The Enduring Joy of the Ballpark Budweiser
Why one sports writer sticks with Budweiser, even as stadiums serve up craft beer.
Written by Mike Vorkunov
Photography by Huy Mach for the St. Louis Dispatch
The last time I sat through a baseball game in person, in a hard plastic seat in the upper deck of Citi Field on a warm and drizzly night, I bought a Goose Island IPA and nursed it for a few innings. The scene was hardly the stuff of Americana. The air was too humid. The baseball too bland. And the beer too brusque.
It had been a while since I had sat down, unplugged, and really watched a baseball game. Probably more than two years. Oh sure, I’ve watched plenty of baseball. I was the Mets beat writer for The Star-Ledger for the 2014 and 2015 season. And it’s not that I didn’t want a beer — I had consumed at least a few of those in that time too — but it didn’t really seem I had chosen the right one for the job. It’s not that an IPA was too heavy or overbearing. For some hard-to-describe reason, it just didn’t feel right.
Now a craft beer fan, getting back into a stadium again reintroduced me to this catch-22. When you’re at home, watching your team, you can drink what you want. But if you’re at the park or watching from a bar, your options are limited. You can’t have your game and drink it too. The “craft beer” options at Yankee Stadium are a laundry list of hop-soaked goliaths trying their best to pass as microbrews. But they hide behind a thin veil. The Rockies play at Coors Field. The Brewers at Miller Field. If Natty Light sponsored a stadium, it would house one of the 30 MLB teams.
Trying to make the best of the beer at a baseball game is a fool’s errand.

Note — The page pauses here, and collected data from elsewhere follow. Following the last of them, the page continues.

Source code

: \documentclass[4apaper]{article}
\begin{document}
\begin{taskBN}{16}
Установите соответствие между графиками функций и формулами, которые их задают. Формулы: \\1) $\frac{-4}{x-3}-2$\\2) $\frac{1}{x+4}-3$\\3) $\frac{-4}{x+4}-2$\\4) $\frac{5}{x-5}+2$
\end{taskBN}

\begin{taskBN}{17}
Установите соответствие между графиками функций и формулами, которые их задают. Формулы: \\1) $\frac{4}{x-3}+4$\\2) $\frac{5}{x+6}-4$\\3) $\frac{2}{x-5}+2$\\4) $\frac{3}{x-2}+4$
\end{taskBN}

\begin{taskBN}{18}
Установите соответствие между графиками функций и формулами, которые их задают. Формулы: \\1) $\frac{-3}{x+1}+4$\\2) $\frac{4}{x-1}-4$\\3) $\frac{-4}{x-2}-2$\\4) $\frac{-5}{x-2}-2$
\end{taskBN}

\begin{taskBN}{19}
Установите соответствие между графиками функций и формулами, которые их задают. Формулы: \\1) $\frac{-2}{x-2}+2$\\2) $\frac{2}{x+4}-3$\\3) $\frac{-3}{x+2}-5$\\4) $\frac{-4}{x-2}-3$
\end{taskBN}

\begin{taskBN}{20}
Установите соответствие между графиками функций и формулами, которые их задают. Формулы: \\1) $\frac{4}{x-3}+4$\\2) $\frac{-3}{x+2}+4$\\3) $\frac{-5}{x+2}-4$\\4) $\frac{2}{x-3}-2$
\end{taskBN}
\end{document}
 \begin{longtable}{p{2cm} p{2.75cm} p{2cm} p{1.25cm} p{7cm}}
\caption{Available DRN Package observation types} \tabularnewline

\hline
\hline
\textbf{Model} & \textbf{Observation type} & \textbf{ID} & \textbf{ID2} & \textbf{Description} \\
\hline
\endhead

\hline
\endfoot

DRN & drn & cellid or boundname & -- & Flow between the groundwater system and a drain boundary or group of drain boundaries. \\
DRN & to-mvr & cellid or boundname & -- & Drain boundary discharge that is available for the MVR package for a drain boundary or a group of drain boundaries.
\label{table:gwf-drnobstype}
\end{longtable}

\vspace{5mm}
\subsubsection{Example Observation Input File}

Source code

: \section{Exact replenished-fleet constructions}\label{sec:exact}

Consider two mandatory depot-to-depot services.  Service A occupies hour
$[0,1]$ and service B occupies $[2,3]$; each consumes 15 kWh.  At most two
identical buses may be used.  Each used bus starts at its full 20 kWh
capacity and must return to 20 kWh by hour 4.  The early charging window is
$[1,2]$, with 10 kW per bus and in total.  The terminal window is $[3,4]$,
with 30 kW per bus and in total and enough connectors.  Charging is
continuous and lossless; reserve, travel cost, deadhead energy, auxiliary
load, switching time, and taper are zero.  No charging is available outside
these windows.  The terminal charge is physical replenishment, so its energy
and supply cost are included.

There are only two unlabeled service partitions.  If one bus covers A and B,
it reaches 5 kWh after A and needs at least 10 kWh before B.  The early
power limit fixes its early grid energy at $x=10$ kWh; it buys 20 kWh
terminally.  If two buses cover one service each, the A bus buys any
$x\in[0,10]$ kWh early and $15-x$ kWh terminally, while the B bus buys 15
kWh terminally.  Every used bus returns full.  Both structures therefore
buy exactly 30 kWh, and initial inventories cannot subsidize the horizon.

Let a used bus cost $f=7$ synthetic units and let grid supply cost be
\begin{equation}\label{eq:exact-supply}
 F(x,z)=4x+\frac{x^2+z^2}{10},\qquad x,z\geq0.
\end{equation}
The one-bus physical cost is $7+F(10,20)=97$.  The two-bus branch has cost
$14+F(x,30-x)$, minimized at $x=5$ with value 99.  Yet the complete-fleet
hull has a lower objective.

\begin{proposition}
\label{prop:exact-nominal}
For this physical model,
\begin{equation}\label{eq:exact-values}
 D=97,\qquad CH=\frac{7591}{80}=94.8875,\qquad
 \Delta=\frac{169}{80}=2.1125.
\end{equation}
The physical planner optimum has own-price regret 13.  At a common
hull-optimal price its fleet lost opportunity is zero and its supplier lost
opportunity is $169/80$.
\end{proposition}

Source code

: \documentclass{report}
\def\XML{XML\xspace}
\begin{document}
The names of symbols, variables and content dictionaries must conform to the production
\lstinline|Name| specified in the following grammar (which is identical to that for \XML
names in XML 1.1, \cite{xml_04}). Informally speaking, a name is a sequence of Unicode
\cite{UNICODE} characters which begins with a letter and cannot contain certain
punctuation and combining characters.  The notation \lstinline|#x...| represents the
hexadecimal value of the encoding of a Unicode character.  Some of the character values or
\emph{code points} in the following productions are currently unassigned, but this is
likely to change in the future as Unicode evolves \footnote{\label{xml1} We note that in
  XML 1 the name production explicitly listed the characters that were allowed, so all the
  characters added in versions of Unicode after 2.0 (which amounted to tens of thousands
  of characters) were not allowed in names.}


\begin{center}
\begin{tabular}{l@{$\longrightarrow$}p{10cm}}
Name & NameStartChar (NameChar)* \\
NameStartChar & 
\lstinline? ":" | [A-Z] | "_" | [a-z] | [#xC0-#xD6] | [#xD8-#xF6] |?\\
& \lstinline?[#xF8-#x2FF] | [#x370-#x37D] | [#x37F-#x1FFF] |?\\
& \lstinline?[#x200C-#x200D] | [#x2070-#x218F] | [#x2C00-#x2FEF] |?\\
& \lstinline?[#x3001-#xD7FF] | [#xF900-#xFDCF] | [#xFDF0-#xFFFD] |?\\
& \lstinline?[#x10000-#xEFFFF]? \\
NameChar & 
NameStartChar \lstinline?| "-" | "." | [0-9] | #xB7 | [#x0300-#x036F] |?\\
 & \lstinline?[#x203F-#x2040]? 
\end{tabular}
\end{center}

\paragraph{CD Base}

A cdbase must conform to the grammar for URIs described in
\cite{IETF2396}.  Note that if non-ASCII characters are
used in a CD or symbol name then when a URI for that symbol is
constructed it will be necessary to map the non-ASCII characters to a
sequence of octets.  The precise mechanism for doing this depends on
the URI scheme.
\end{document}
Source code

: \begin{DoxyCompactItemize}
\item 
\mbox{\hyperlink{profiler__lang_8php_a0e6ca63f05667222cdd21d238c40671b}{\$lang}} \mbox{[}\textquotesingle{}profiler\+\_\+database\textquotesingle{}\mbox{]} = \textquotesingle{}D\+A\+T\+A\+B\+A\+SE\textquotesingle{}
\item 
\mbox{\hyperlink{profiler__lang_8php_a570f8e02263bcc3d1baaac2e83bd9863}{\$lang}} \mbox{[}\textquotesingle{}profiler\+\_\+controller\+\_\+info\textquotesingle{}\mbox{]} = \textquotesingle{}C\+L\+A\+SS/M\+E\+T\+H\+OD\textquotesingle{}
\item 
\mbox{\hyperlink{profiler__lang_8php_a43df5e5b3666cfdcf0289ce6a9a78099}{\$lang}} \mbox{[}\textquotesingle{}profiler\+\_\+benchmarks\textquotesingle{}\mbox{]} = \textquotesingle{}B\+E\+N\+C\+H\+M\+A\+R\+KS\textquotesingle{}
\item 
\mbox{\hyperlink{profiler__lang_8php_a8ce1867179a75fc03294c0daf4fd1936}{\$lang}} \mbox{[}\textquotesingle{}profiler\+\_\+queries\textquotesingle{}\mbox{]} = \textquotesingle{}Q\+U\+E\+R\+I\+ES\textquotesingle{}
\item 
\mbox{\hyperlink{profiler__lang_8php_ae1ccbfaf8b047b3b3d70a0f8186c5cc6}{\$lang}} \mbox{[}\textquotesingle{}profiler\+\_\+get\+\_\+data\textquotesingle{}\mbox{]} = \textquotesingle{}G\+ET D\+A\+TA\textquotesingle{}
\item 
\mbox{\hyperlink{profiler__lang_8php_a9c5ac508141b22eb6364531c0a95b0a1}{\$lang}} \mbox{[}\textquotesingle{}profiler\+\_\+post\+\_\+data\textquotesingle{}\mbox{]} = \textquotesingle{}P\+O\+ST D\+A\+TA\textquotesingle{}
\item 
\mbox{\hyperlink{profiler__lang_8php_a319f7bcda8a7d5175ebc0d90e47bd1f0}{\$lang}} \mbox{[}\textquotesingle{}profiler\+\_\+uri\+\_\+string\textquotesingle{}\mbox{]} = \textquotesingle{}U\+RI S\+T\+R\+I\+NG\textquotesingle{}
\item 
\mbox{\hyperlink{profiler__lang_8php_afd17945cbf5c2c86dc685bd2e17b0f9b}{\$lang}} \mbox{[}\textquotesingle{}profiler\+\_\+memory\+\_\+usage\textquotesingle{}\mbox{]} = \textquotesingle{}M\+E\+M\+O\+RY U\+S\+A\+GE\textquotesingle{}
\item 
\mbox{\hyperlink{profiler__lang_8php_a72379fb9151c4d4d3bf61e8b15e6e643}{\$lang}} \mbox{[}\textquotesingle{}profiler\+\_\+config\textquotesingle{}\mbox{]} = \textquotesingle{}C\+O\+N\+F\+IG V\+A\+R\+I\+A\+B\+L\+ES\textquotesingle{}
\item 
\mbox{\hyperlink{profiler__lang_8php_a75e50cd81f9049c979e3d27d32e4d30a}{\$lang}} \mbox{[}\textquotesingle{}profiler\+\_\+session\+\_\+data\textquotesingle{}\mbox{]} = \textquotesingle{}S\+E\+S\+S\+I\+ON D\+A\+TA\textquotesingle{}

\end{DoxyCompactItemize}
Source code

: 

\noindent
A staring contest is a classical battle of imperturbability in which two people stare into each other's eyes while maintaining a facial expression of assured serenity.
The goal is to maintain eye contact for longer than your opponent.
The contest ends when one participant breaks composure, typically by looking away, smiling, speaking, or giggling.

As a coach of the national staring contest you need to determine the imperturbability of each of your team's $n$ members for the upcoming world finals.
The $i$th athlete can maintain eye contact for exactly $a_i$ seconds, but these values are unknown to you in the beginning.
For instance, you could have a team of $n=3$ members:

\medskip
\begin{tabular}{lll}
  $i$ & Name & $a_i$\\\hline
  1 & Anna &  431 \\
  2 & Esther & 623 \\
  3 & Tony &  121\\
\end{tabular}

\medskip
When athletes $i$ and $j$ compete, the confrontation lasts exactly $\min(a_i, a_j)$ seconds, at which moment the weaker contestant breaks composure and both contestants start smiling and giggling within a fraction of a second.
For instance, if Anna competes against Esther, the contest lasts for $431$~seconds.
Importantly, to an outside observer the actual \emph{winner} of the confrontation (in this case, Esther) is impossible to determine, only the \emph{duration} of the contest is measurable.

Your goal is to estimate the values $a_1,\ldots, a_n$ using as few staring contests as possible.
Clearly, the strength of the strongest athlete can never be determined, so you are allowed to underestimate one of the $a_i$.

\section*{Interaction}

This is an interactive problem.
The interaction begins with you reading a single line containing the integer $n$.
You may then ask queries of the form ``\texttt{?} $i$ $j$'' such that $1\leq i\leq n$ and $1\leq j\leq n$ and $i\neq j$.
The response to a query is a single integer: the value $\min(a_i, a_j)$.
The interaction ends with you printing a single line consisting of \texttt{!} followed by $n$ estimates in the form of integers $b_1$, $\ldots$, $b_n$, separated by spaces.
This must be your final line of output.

The crafty options costs too much and most of the time they aren’t that good — unless you’re lucky enough to live in San Diego, then carry on. So instead of trying to take the best of what InBev will sell you, maybe the best way to watch baseball is by doubling down on crappy beer. Just give in to your best, worst urge.
Baseball has a glacial pace and conversational tone. You’re going to be there a while, from BP to the 9th inning, and you might need to drink a few. Luckily bad beers are pretty good for this purpose. But it’s about picking the right one.
There are the usual suspects and corresponding, overheard opinions: Bud Light, even for this endeavor, is too harsh; Miller Lite, if you like to choose your beers based on commercials, is the better shot; personally, I’d opt for High Life over Lite– it is the champagne of baseball beers; and PBR hits the spot too, if I’m looking to save a buck or two.
The best baseball beer, however, just might be Budweiser. Nothing represents the sport more. At one point, Budweiser really was the king of beers. It had market share and its fair share of fans with love for the suds. In an environment where beer was still essentially an oligarchy, Budweiser won out. Now it wraps itself in the flag to stave off irrelevance and declining market share. Sound familiar?
Baseball, too, was once dominant. It was America’s pastime. Its stars shone above all others and its ratings were unmatched. But its supremacy is from a time far away. There are too many contenders for your sporting attention now, too many options make for too many reasons baseball isn’t king anymore. But a Budweiser and a calm night at the park can still feel right. A throwback to less fussy times, when we all had three hours to kill in a plastic seat.